WHAT IS EXPECTED: Copy exactly, and only, the lines from the one containing "By default, import" through the last line of the records below.

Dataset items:

——

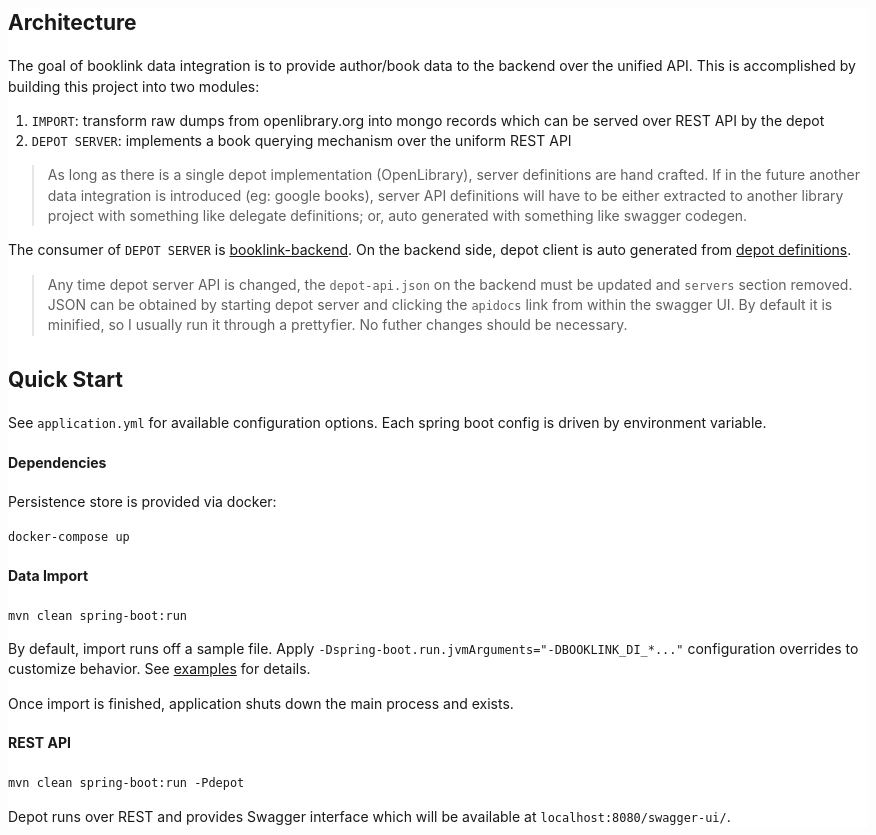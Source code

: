 ## Architecture
The goal of booklink data integration is to provide author/book data to the backend over the unified API. This is 
accomplished by building this project into two modules:

1) `IMPORT`: transform raw dumps from openlibrary.org into mongo records which can be served over REST API by the depot
2) `DEPOT SERVER`: implements a book querying mechanism over the uniform REST API
> As long as there is a single depot implementation (OpenLibrary), server definitions are hand crafted. If in the 
> future another data integration is introduced (eg: google books), server API definitions will have to be either 
> extracted to another library project with something like delegate definitions; or, auto generated with something like 
> swagger codegen.

The consumer of `DEPOT SERVER` is [booklink-backend](https://github.com/mrazjava/booklink-backend). On the backend side, 
depot client is auto generated from [depot definitions](https://github.com/mrazjava/booklink-backend/blob/develop/src/main/resources/depot-api.json). 
> Any time depot server API is changed, the `depot-api.json` on the backend must be updated and `servers` section 
> removed. JSON can be obtained by starting depot server and clicking the `apidocs` link from within the swagger UI. 
> By default it is minified, so I usually run it through a prettyfier. No futher changes should be necessary.

## Quick Start
See `application.yml` for available configuration options. Each spring boot config is driven by environment variable.

#### Dependencies
Persistence store is provided via docker:
```
docker-compose up
```

#### Data Import
```
mvn clean spring-boot:run
```
By default, import runs off a sample file. Apply `-Dspring-boot.run.jvmArguments="-DBOOKLINK_DI_*..."` configuration 
overrides to customize behavior. See [examples](https://github.com/mrazjava/booklink-openlibrary/blob/master/EXAMPLES.md) 
for details.

Once import is finished, application shuts down the main process and exists.

#### REST API
```
mvn clean spring-boot:run -Pdepot
```
Depot runs over REST and provides Swagger interface which will be available at `localhost:8080/swagger-ui/`.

——

ANSWER FOR THIS EXERCISE:
By default, import runs off a sample file. Apply `-Dspring-boot.run.jvmArguments="-DBOOKLINK_DI_*..."` configuration 
overrides to customize behavior. See [examples](https://github.com/mrazjava/booklink-openlibrary/blob/master/EXAMPLES.md) 
for details.

Once import is finished, application shuts down the main process and exists.

#### REST API
```
mvn clean spring-boot:run -Pdepot
```
Depot runs over REST and provides Swagger interface which will be available at `localhost:8080/swagger-ui/`.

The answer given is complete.